Aim of the task>
This exercise calls for copying every line below that holds the word "status".

Source texts of formatted documents:
=======
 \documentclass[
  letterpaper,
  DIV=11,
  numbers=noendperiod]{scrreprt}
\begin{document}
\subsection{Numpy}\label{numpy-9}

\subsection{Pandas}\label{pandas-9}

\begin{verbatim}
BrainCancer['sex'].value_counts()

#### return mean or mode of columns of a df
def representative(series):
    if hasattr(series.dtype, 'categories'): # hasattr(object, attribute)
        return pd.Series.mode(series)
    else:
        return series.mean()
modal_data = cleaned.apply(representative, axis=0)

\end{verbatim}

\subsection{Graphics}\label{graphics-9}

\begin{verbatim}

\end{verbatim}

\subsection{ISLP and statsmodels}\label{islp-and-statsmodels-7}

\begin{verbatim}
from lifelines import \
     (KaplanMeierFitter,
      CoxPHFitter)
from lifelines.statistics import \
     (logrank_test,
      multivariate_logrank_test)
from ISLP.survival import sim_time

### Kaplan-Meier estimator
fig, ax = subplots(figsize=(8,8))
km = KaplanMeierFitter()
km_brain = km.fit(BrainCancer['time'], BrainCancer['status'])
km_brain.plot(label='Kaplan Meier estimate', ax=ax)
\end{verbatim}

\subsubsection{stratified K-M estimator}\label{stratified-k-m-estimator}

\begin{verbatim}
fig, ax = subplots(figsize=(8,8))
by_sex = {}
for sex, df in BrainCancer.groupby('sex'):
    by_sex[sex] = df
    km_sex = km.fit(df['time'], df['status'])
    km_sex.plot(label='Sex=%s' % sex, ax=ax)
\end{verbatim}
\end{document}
=======
Solution for this task>
km_brain = km.fit(BrainCancer['time'], BrainCancer['status'])
    km_sex = km.fit(df['time'], df['status'])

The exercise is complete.